# Not wearing goggles while riding?



## Notebender (Jan 16, 2012)

Hey guys, this is my first post on the forum, but I've lurked for a while

I borrowed a pair of Oakley snow goggles from a friend this weekend, and found my peripheral vision being blocked by them. 

I ended up riding without goggles that day without a problem. 

Are there any reasons why I should wear goggles and are there any that give you peripheral vision?

Thanks for the help guys:thumbsup:


----------



## Aznglfer (Nov 27, 2011)

You should wear some sort of protections because UV rays are stronger in the mountains. You should look at some Electric EG2, Smith I/Os and I think there are some Oakleys that give a peripheral vision. You should go try some on too.


----------



## linvillegorge (Jul 6, 2009)

Smith I/O, Dragon APX, Electric EG2, Von Zipper Fish Bowls

Sometimes I just sport sunglasses on bluebird days, but goggles do a much better job blocking wind. Try maching down a run with no goggles or glasses. Hit about 35mph or so and your eyes start watering to the point of being damn near blind. Hell, I've blown a contact out of my left eye even while wearing goggles. Luckily I was wearing goggles so I just fetched it out of the lens and popped it back on. If I wasn't my day would've been done and I woulda been driving home cyclops style.


----------



## Notebender (Jan 16, 2012)

Thanks guys,
I'm about to check those out and see which ones I like the most. 

Enjoy the shredding!


----------



## NWBoarder (Jan 10, 2010)

Try riding without goggles in 50mph winds in the middle of a blizzard. You'll think twice about riding without them. :laugh:


----------



## Pow?POW! (Dec 22, 2011)

linvillegorge said:


> Hell, I've blown a contact out of my left eye even while wearing goggles.


I've definitely done that a few times.. 

But as everyone said goggles are essential as they serve multiple purposes. Whether it be blocking the wind, sun, snow etc.
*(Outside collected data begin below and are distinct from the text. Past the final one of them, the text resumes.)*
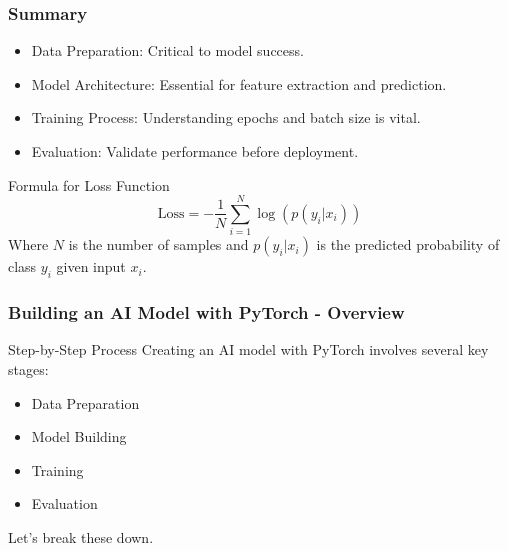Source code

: \documentclass[aspectratio=169]{beamer}
\begin{document}
\begin{frame}[fragile]
    \frametitle{Summary}
    \begin{itemize}
        \item Data Preparation: Critical to model success.
        \item Model Architecture: Essential for feature extraction and prediction.
        \item Training Process: Understanding epochs and batch size is vital.
        \item Evaluation: Validate performance before deployment.
    \end{itemize}
    \begin{block}{Formula for Loss Function}
        \begin{equation}
            \text{Loss} = -\frac{1}{N} \sum_{i=1}^{N} \log(p(y_i | x_i))
        \end{equation}
        Where $N$ is the number of samples and $p(y_i | x_i)$ is the predicted probability of class $y_i$ given input $x_i$.
    \end{block}
\end{frame}

\begin{frame}[fragile]
    \frametitle{Building an AI Model with PyTorch - Overview}
    \begin{block}{Step-by-Step Process}
        Creating an AI model with PyTorch involves several key stages:
        \begin{itemize}
            \item Data Preparation
            \item Model Building
            \item Training
            \item Evaluation
        \end{itemize}
        Let's break these down.
    \end{block}
\end{frame}
\end{document}
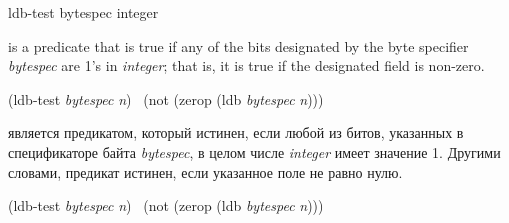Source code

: \begin{defun}[Function]
ldb-test bytespec integer

 is a predicate that is true if any of
the bits designated by the byte specifier \emph{bytespec} are 1's in \emph{integer};
that is, it is true if the designated field is non-zero.
\begin{lisp}
(ldb-test \emph{bytespec} \emph{n}) \EQ\ (not (zerop (ldb \emph{bytespec} \emph{n})))
\end{lisp}

 является предикатом, который истинен, если любой из битов,
указанных в спецификаторе байта \emph{bytespec}, в целом числе \emph{integer}
имеет значение 1.
Другими словами, предикат истинен, если указанное поле не равно нулю.
\begin{lisp}
(ldb-test \emph{bytespec} \emph{n}) \EQ\ (not (zerop (ldb \emph{bytespec} \emph{n})))
\end{lisp}
\end{defun}

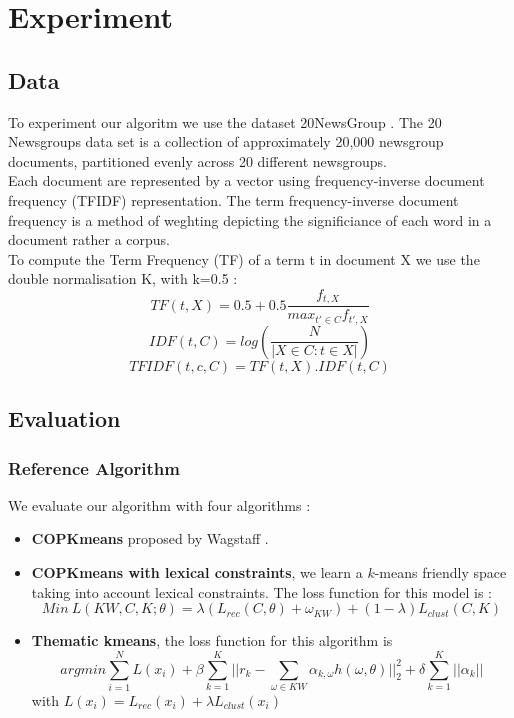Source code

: \section{Experiment}

\subsection{Data}
To experiment our algoritm we use the dataset 20NewsGroup \cite{Newsgroups20}.
The 20 Newsgroups data set is a collection of approximately 20,000 newsgroup 
documents, partitioned evenly across 20 different newsgroups.\\
Each document are represented by a vector using frequency-inverse document 
frequency (TFIDF) representation.
The term frequency-inverse document frequency is a method of weghting depicting 
the significiance of each word in a document rather a corpus.
\\To compute the Term 
Frequency (TF) of a term t in document X we use the double normalisation K, 
with k=0.5 :
\begin{equation}
TF(t, X) = 0.5 + 0.5\frac{f_{t, X}}{max_{t' \in C}f_{t', X}} 
\end{equation}
\begin{equation}
IDF(t, C) = log(\frac{N}{|X \in C : t \in X|})
\end{equation}
\begin{equation}
TFIDF(t,c,C) = TF(t, X) . IDF(t, C)   
\end{equation}
\subsection{Evaluation}
\subsubsection{Reference Algorithm}
We evaluate our algorithm with four algorithms :
\begin{itemize}
\item \textbf{COPKmeans} proposed by Wagstaff \cite{Wagstaff:2001:CKC:645530.655669}.
\item \textbf{COPKmeans with lexical constraints}, we learn a $k$-means
  friendly space taking into account lexical constraints. The loss
  function for this model is :
  $$
  Min~L(KW, C, K; \theta) = \lambda(L_{rec}(C, \theta) + \omega_{KW} )+
  (1-\lambda)L_{clust}(C,K)
  $$
\item \textbf{Thematic kmeans}, the loss function for this algorithm is
  \begin{equation*}
    argmin \sum_{i=1}^{N}L(x_i) + \beta\sum_{k=1}^{K}||r_k - \sum_{\omega \in KW}
    \alpha_{k,\omega}h(\omega, \theta)||_2^2 + \delta\sum_{k=1}^{K}||\alpha_k|| 
  \end{equation*}
  with $L(x_i) = L_{rec}(x_i) + \lambda L_{clust}(x_i)$
\end{itemize}
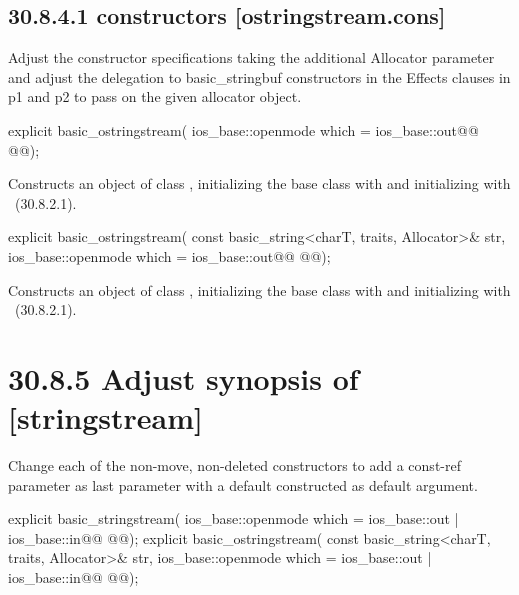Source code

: \documentclass[ebook,11pt,article]{memoir}
\begin{document}
\subsection{30.8.4.1  constructors [ostringstream.cons]}
Adjust the constructor specifications taking the additional Allocator parameter and adjust the delegation to basic_stringbuf constructors in the Effects clauses in p1 and p2 to pass on the given allocator object.

\begin{itemdecl}
explicit basic_ostringstream(
  ios_base::openmode which = ios_base::out@\added{,}@
  @@);
\end{itemdecl}

\begin{itemdescr}
\pnum
\effects
Constructs an object of class
,
initializing the base class with
and initializing  with
~({30.8.2.1}).
\end{itemdescr}

\begin{itemdecl}
explicit basic_ostringstream(
  const basic_string<charT, traits, Allocator>& str,
  ios_base::openmode which = ios_base::out@\added{,}@
  @@);
\end{itemdecl}

\begin{itemdescr}
\pnum
\effects
Constructs an object of class
,
initializing the base class with
and initializing  with
~({30.8.2.1}).
\end{itemdescr}


\section{30.8.5 Adjust synopsis of  [stringstream]}
Change each of the non-move, non-deleted constructors to add a const-ref  parameter as last parameter with a default constructed  as default argument. 
\begin{codeblock}
explicit basic_stringstream(
             ios_base::openmode which = ios_base::out | ios_base::in@\added{,}@
             @@);
explicit basic_ostringstream(
             const basic_string<charT, traits, Allocator>& str,
             ios_base::openmode which = ios_base::out | ios_base::in@\added{,}@
             @@);
\end{codeblock}
\end{document}
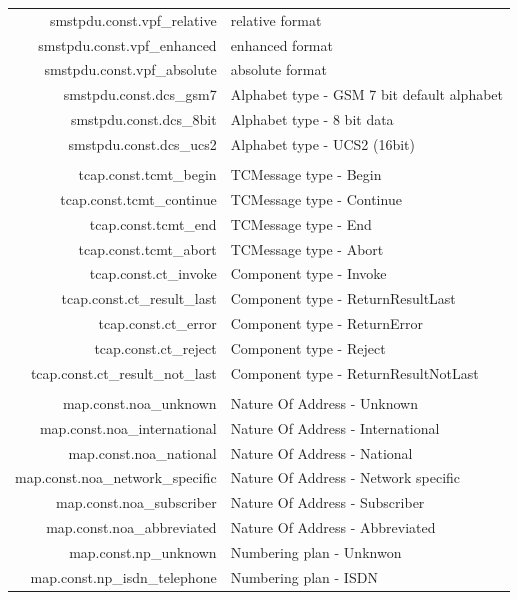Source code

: \documentclass[a4paper,latin]{paper}
\begin{document}
\noindent\begin{tabularx}{\linewidth}{ | >{\ttfamily} r | >{\ttfamily} X |}
	\hline
	smstpdu.const.vpf\_relative			& relative format\\
	smstpdu.const.vpf\_enhanced			& enhanced format\\
	smstpdu.const.vpf\_absolute			& absolute format\\
	smstpdu.const.dcs\_gsm7				& Alphabet type - GSM 7 bit default alphabet\\
	smstpdu.const.dcs\_8bit				& Alphabet type - 8 bit data\\
	smstpdu.const.dcs\_ucs2				& Alphabet type - UCS2 (16bit)\\
	\hline
	\rowcolor{blue!10}
	\multicolumn{2}{| l |}{\acrfull{tcap}} 		\\
	\hline
	tcap.const.tcmt\_begin				& TCMessage type - Begin\\
	tcap.const.tcmt\_continue			& TCMessage type - Continue\\
	tcap.const.tcmt\_end				& TCMessage type - End\\
	tcap.const.tcmt\_abort				& TCMessage type - Abort\\
	tcap.const.ct\_invoke				& Component type - Invoke\\
	tcap.const.ct\_result\_last			& Component type - ReturnResultLast\\
	tcap.const.ct\_error				& Component type - ReturnError\\
	tcap.const.ct\_reject				& Component type - Reject\\
	tcap.const.ct\_result\_not\_last		& Component type - ReturnResultNotLast\\
	\hline
	\rowcolor{blue!10}
	\multicolumn{2}{| l |}{\acrfull{map}} 		\\
	\hline
	map.const.noa\_unknown				& Nature Of Address - Unknown\\
	map.const.noa\_international			& Nature Of Address - International\\
	map.const.noa\_national				& Nature Of Address - National\\
	map.const.noa\_network\_specific		& Nature Of Address - Network specific\\
	map.const.noa\_subscriber			& Nature Of Address - Subscriber\\
	map.const.noa\_abbreviated			& Nature Of Address - Abbreviated\\
	map.const.np\_unknown				& Numbering plan - Unknwon\\
	map.const.np\_isdn\_telephone			& Numbering plan - ISDN\\

\end{tabularx}
\end{document}
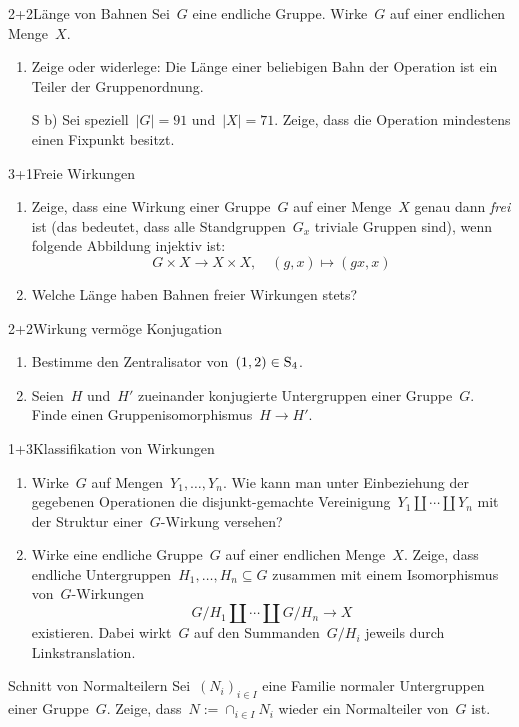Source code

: \documentclass{algblatt}
\begin{document}

\begin{aufgabe}{2+2}{Länge von Bahnen}
Sei~$G$ eine endliche Gruppe. Wirke~$G$ auf einer endlichen Menge~$X$.
\begin{enumerate}
\item Zeige oder widerlege: Die Länge einer beliebigen Bahn der Operation ist
ein Teiler der Gruppenordnung.
\item[S b)]
Sei speziell~$|G| = 91$ und~$|X| = 71$. Zeige, dass die Operation mindestens
einen Fixpunkt besitzt.
\end{enumerate}
\end{aufgabe}

\begin{aufgabe}{3+1}{Freie Wirkungen}
\begin{enumerate}
\item Zeige, dass eine Wirkung einer Gruppe~$G$ auf einer Menge~$X$
genau dann \emph{frei} ist (das bedeutet, dass alle
Standgruppen~$G_x$ triviale Gruppen sind), wenn folgende Abbildung injektiv
ist:
\[ G \times X \longrightarrow X \times X, \quad
  (g,x) \mapsto (gx, x) \]
\item Welche Länge haben Bahnen freier Wirkungen stets?
\end{enumerate}
\end{aufgabe}

\begin{aufgabe}{2+2}{Wirkung vermöge Konjugation}
\begin{enumerate}
\item Bestimme den Zentralisator von~$(1,2) \in \mathrm{S}_4$.
\item Seien~$H$ und~$H'$ zueinander konjugierte Untergruppen einer Gruppe~$G$.
Finde einen Gruppenisomorphismus~$H \to H'$.
\end{enumerate}
\end{aufgabe}

\begin{aufgabe}{1+3}{Klassifikation von Wirkungen}
\begin{enumerate}
\item Wirke~$G$ auf Mengen~$Y_1,\ldots,Y_n$. Wie kann man unter Einbeziehung
der gegebenen Operationen die disjunkt-gemachte
Vereinigung~$Y_1 \amalg \cdots \amalg Y_n$ mit der Struktur einer~$G$-Wirkung versehen?
\item
Wirke eine endliche Gruppe~$G$ auf einer endlichen Menge~$X$. Zeige, dass
endliche Untergruppen~$H_1,\ldots,H_n \subseteq G$ zusammen mit einem Isomorphismus
von~$G$-Wirkungen
\[ G/H_1 \amalg \cdots \amalg G/H_n \longrightarrow X \]
existieren. Dabei wirkt~$G$ auf den Summanden~$G/H_i$ jeweils durch
Linkstranslation.
\end{enumerate}
\end{aufgabe}

\begin{aufgabe}{4}{Schnitt von Normalteilern}
Sei~$(N_i)_{i \in I}$ eine Familie normaler Untergruppen
einer Gruppe~$G$. Zeige, dass~$N := \cap_{i \in I} N_i$ wieder ein Normalteiler von~$G$
ist.
\end{aufgabe}
\end{document}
Or if you're like linvillegorge and I, saving our contacts as those shits are expensive.


----------



## Tarzanman (Dec 20, 2008)

If you are just doing a couple of days and it isn't super sunny or super bright then you shouldn't have any major problems.

At the other end of the spectrum is: Photokeratitis - Wikipedia, the free encyclopedia


----------



## ilikecoupons (Jan 20, 2012)

Goggles help block the wind and prevent your eyes from watering while your riding fast.
They also improve visibility on bright days.
That much of your face is warmer because the goggles are protecting them.
They also make you look awesome 

Just make sure you don't fall down if you don't wear goggles!


----------



## Notebender (Jan 16, 2012)

Tarzanman said:


> If you are just doing a couple of days and it isn't super sunny or super bright then you shouldn't have any major problems.
> 
> At the other end of the spectrum is: Photokeratitis - Wikipedia, the free encyclopedia


Ahh, nothing better than having sunburnt eyeballs.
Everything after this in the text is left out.